What could she possibly say to him?
“So we have time.” He showed her time between his hands. “But not forever.” With a sad half smile.
“Last year, when I was in high school”—had she really said that? It had been so long since she’d spoken.
“I understand you,” he said simply.
“I know the French system is different. High school goes to thirteenth grade?” said Sara.
Christophe shrugged.
She was mortified, unbearable, sitting still stumbling wildly.
He took her hand again. She felt as if she were the victim of truth. Not an equal partner. But maybe that was the truth, that truth was always greater.
The train rolled backward, and then it shook resolutely into forward motion. Slowly at first, quietly, then picking up speed, as if to make up for lost time, almost whirring through the dark batting. The man with those eyelashes, they were not made of the usual eyelash material, sat back tersely. Another man down the row tucked his paperback in his leather jacket with a very precise arrogance.
Christophe held up their hands, the interlocking hub of fingers. Necky wrists. Onion dome of fingers. Here is the church, here is the steeple—moist, creased interior, drenched lint in the divots.
2
When the phone rings I hear myself playing it back already, the phone rang, as if I’m playing house, or writing a novel.
I hear myself saying, she ran to get it, and I find I really am running.
Ten thirty. The day is still cool and tender.
Here I go again, phone cords weren’t made like umbilical cords by accident.
Although when was the last time anyone used a phone that was attached to anything? Just air, evidently. Crowded with feelings.
I know it’s her. She calls at the same time every morning.
I can hear the baby banging in the background.
“How’s the baby?”
No answer.
Still no answer.
“Sara?”
“I didn’t even mean to call you,” she snarls.
She’s taken to blaming me for every grievance.
I’m a sorrow sponge, she squeezes me out then holds me up for the overcharge on her phone bill.
She blames me for the cars that splash mud puddles into the stroller. For the walks I take with friends when I could be volunteering in a soup kitchen. When I could be drinking her thin soup of sadness. She calls me when she’s bored with the baby. She calls me later, when she’s drinking.
Motherhood is how it looks on other people. It doesn’t become us, me and my Sara.
She hangs up on me, and I imagine the baby with the only pot they have, the pot I brought over, it’s not even a kitchen but a sticky little closet. I brought over a toaster oven that had been in the garage since the last time an elementary school had a tag sale, and a mini fridge she unplugs when she’s out of milk, to save on electric.
Of course I bought a crib for Christopher. I would have bought a thousand.
The phone rings again and I throw myself upon it. “Sara!” Silence.

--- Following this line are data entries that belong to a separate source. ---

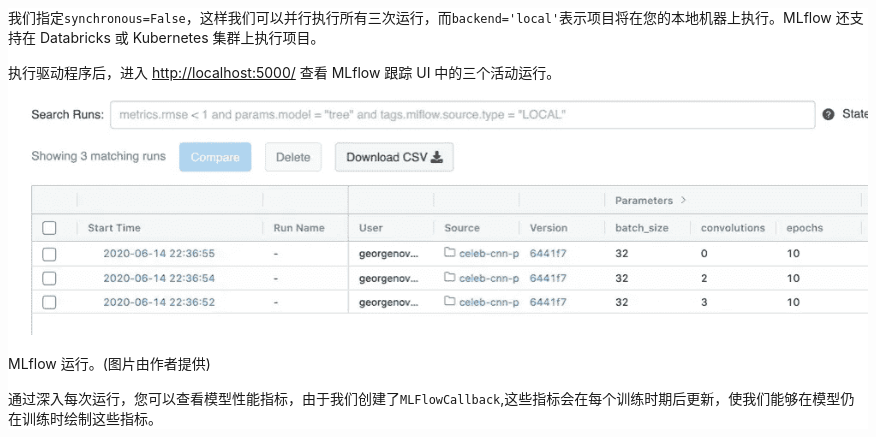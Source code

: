 我们指定`synchronous=False`，这样我们可以并行执行所有三次运行，而`backend='local'`表示项目将在您的本地机器上执行。MLflow 还支持在 Databricks 或 Kubernetes 集群上执行项目。

执行驱动程序后，进入 [http://localhost:5000/](http://localhost:5000/) 查看 MLflow 跟踪 UI 中的三个活动运行。

![](img/11e2061976bc68571217ded389e2f566.png)

MLflow 运行。(图片由作者提供)

通过深入每次运行，您可以查看模型性能指标，由于我们创建了`MLFlowCallback`,这些指标会在每个训练时期后更新，使我们能够在模型仍在训练时绘制这些指标。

“It’s Carolyn.” Beads slide together. Like an abacus, counting against me. One of the old moms. The moms from the old days, when we were moms all day every day, like actors in a living history museum.
“It’s been too long again, sweetie!”
Carolyn’s voice is all tosses.
I go upstairs to change. Carolyn always dresses for walks, and I’m as susceptible as any woman over fifty to exercise outfits. The one time we get to wear the same clothing as our daughters.
There’s a window seat in my bedroom with cushions I made on my sewing machine, years and years ago, when I used to glow late into the night in the nook I set up for myself in the basement. I still like the fabric, even though I don’t know what it means anymore. Cabbage roses. You never know what’s on the other side of the lovely cabbage rose garden.
You never know if that sound you hear in the middle of the night is the onset of an ax murder or just the old radiator popping. You don’t believe in destiny or hocus-pocus but you still have to admit you don’t know much of anything about your children.
It comforts me to say it.
Sara went to Europe because she thought no one else had ever. She never read a single book; she thought her feelings against me meant she had invented psychology.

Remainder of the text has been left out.